Injective modules over restricted Lie algebras (Q1108361)

Let \(L\) be a restricted Lie algebra over a field \(k\) of characteristic \(p\). An \(L\)-module always means a restricted module. The author first proves the following facts. (1) If the trivial one-dimensional module \(k\) is injective, then the \(p\)-map \(x\to x^{[p]}\) is injective. (2) If \(E\) is an injective \(L\)-module, \(S\) a finite-dimensional \(L\)-module, then \(S\oplus_ k E\) is injective. As a consequence, Hochschild's necessary and sufficient conditions for every \(L\)-module to be completely reducible [cf. \textit{G. Hochschild}, Proc. Am. Math. Soc. 5, 603--605 (1954; Zbl 0056.03102)] are found.
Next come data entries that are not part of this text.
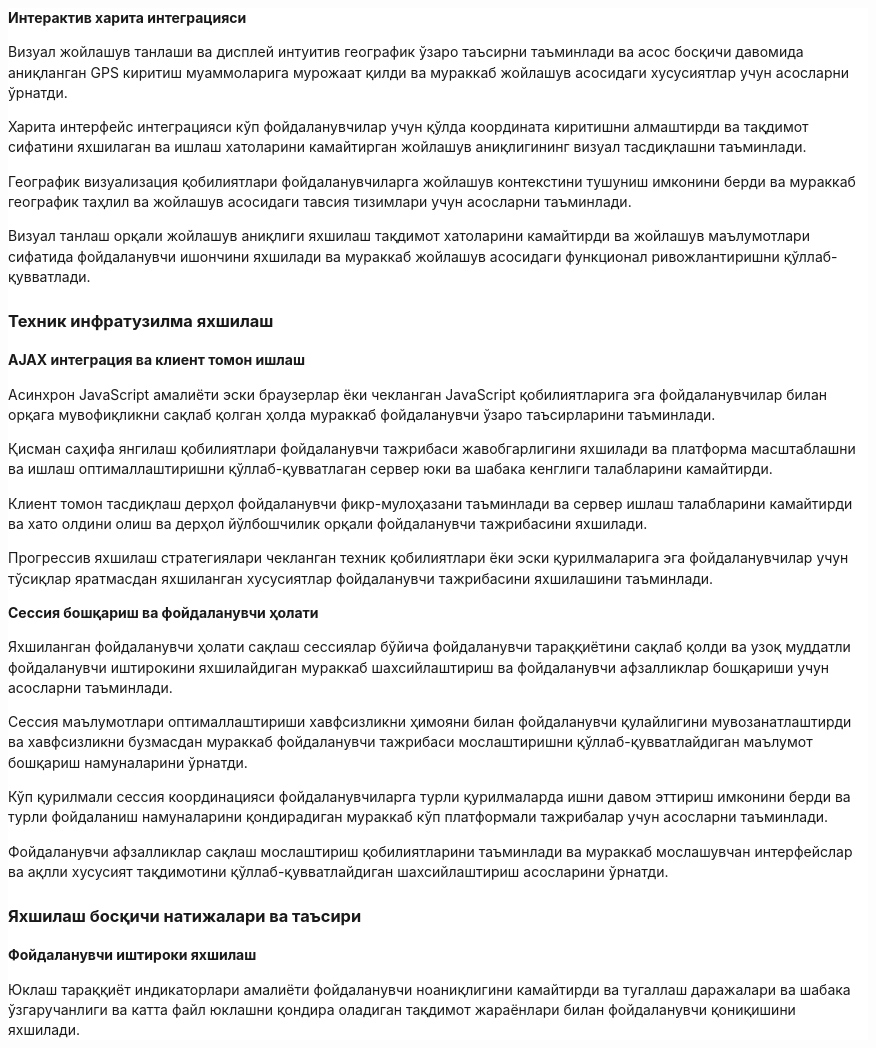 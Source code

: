 **Интерактив харита интеграцияси**

Визуал жойлашув танлаши ва дисплей интуитив географик ўзаро таъсирни таъминлади ва асос босқичи давомида аниқланган GPS киритиш муаммоларига мурожаат қилди ва мураккаб жойлашув асосидаги хусусиятлар учун асосларни ўрнатди.

Харита интерфейс интеграцияси кўп фойдаланувчилар учун қўлда координата киритишни алмаштирди ва тақдимот сифатини яхшилаган ва ишлаш хатоларини камайтирган жойлашув аниқлигининг визуал тасдиқлашни таъминлади.

Географик визуализация қобилиятлари фойдаланувчиларга жойлашув контекстини тушуниш имконини берди ва мураккаб географик таҳлил ва жойлашув асосидаги тавсия тизимлари учун асосларни таъминлади.

Визуал танлаш орқали жойлашув аниқлиги яхшилаш тақдимот хатоларини камайтирди ва жойлашув маълумотлари сифатида фойдаланувчи ишончини яхшилади ва мураккаб жойлашув асосидаги функционал ривожлантиришни қўллаб-қувватлади.

### Техник инфратузилма яхшилаш

**AJAX интеграция ва клиент томон ишлаш**

Асинхрон JavaScript амалиёти эски браузерлар ёки чекланган JavaScript қобилиятларига эга фойдаланувчилар билан орқага мувофиқликни сақлаб қолган ҳолда мураккаб фойдаланувчи ўзаро таъсирларини таъминлади.

Қисман саҳифа янгилаш қобилиятлари фойдаланувчи тажрибаси жавобгарлигини яхшилади ва платформа масштаблашни ва ишлаш оптималлаштиришни қўллаб-қувватлаган сервер юки ва шабака кенглиги талабларини камайтирди.

Клиент томон тасдиқлаш дерҳол фойдаланувчи фикр-мулоҳазани таъминлади ва сервер ишлаш талабларини камайтирди ва хато олдини олиш ва дерҳол йўлбошчилик орқали фойдаланувчи тажрибасини яхшилади.

Прогрессив яхшилаш стратегиялари чекланган техник қобилиятлари ёки эски қурилмаларига эга фойдаланувчилар учун тўсиқлар яратмасдан яхшиланган хусусиятлар фойдаланувчи тажрибасини яхшилашини таъминлади.

**Сессия бошқариш ва фойдаланувчи ҳолати**

Яхшиланган фойдаланувчи ҳолати сақлаш сессиялар бўйича фойдаланувчи тараққиётини сақлаб қолди ва узоқ муддатли фойдаланувчи иштирокини яхшилайдиган мураккаб шахсийлаштириш ва фойдаланувчи афзалликлар бошқариши учун асосларни таъминлади.

Сессия маълумотлари оптималлаштириши хавфсизликни ҳимояни билан фойдаланувчи қулайлигини мувозанатлаштирди ва хавфсизликни бузмасдан мураккаб фойдаланувчи тажрибаси мослаштиришни қўллаб-қувватлайдиган маълумот бошқариш намуналарини ўрнатди.

Кўп қурилмали сессия координацияси фойдаланувчиларга турли қурилмаларда ишни давом эттириш имконини берди ва турли фойдаланиш намуналарини қондирадиган мураккаб кўп платформали тажрибалар учун асосларни таъминлади.

Фойдаланувчи афзалликлар сақлаш мослаштириш қобилиятларини таъминлади ва мураккаб мослашувчан интерфейслар ва ақлли хусусият тақдимотини қўллаб-қувватлайдиган шахсийлаштириш асосларини ўрнатди.

### Яхшилаш босқичи натижалари ва таъсири

**Фойдаланувчи иштироки яхшилаш**

Юклаш тараққиёт индикаторлари амалиёти фойдаланувчи ноаниқлигини камайтирди ва тугаллаш даражалари ва шабака ўзгаручанлиги ва катта файл юклашни қондира оладиган тақдимот жараёнлари билан фойдаланувчи қониқишини яхшилади.
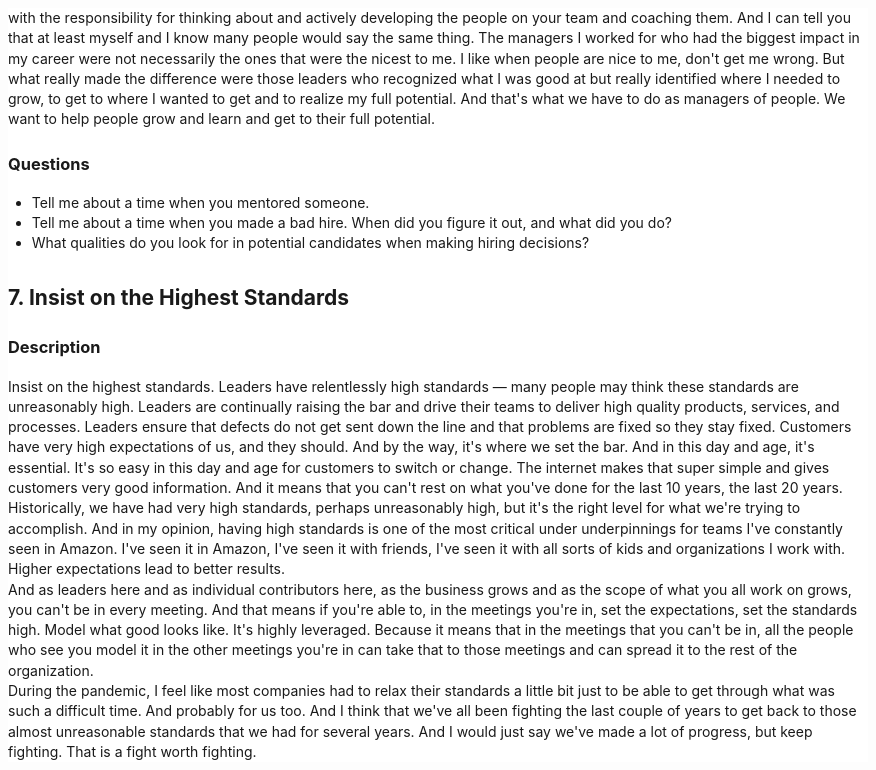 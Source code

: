 with the responsibility for thinking about and actively developing the people on your team and coaching 
them. 
And I can tell you that at least myself and I know many people would say the same thing. The managers I 
worked for who had the biggest impact in my career were not necessarily the ones that were the nicest 
to me. I like when people are nice to me, don't get me wrong. But what really made the difference were 
those leaders who recognized what I was good at but really identified where I needed to grow, to get to 
where I wanted to get and to realize my full potential. 
And that's what we have to do as managers of people. We want to help people grow and learn and get 
to their full potential. 

### Questions

- Tell me about a time when you mentored someone.
- Tell me about a time when you made a bad hire. When did you figure it out, and what did you do?
- What qualities do you look for in potential candidates when making hiring decisions?

## 7. Insist on the Highest Standards

### Description

Insist on the highest standards. Leaders have relentlessly high standards — many people may think these 
standards are unreasonably high. Leaders are continually raising the bar and drive their teams to deliver high 
quality products, services, and processes. Leaders ensure that defects do not get sent down the line and that 
problems are fixed so they stay fixed. 
Customers have very high expectations of us, and they should. And by the way, it's where we set the bar. And in 
this day and age, it's essential. It's so easy in this day and age for customers to switch or change. The internet 
makes that super simple and gives customers very good information. And it means that you can't rest on what 
you've done for the last 10 years, the last 20 years. 
Historically, we have had very high standards, perhaps unreasonably high, but it's the right level for what we're 
trying to accomplish. 
And in my opinion, having high standards is one of the most critical under underpinnings for teams I've constantly 
seen in Amazon. I've seen it in Amazon, I've seen it with friends, I've seen it with all sorts of kids and organizations I 
work with. Higher expectations lead to better results.  
And as leaders here and as individual contributors here, as the business grows and as the scope of what you all 
work on grows, you can't be in every meeting. And that means if you're able to, in the meetings you're in, set the 
expectations, set the standards high. Model what good looks like. It's highly leveraged. Because it means that in 
the meetings that you can't be in, all the people who see you model it in the other meetings you're in can take that 
to those meetings and can spread it to the rest of the organization.  
During the pandemic, I feel like most companies had to relax their standards a little bit just to be able to get 
through what was such a difficult time. And probably for us too. And I think that we've all been fighting the last 
couple of years to get back to those almost unreasonable standards that we had for several years. And I would just 
say we've made a lot of progress, but keep fighting. That is a fight worth fighting.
The author also obtains the following results: If \(L\) is finite-dimensional and (1) if trivial modules are injective, then \(L\) is abelian and the \(p\)-map is surjective; (2) if \(L\) is abelian and the \(p\)-map is surjective, then every \(L\)-module is injective. (3) If \(k\) is algebraically closed (\(L\) may be infinite-dimensional), then every simple \(L\)-module is injective if and only if \(L\) is abelian with basis \(\{e_{\alpha}\}\) such that \(e_{\alpha}^{[p]}=e_{\alpha}\).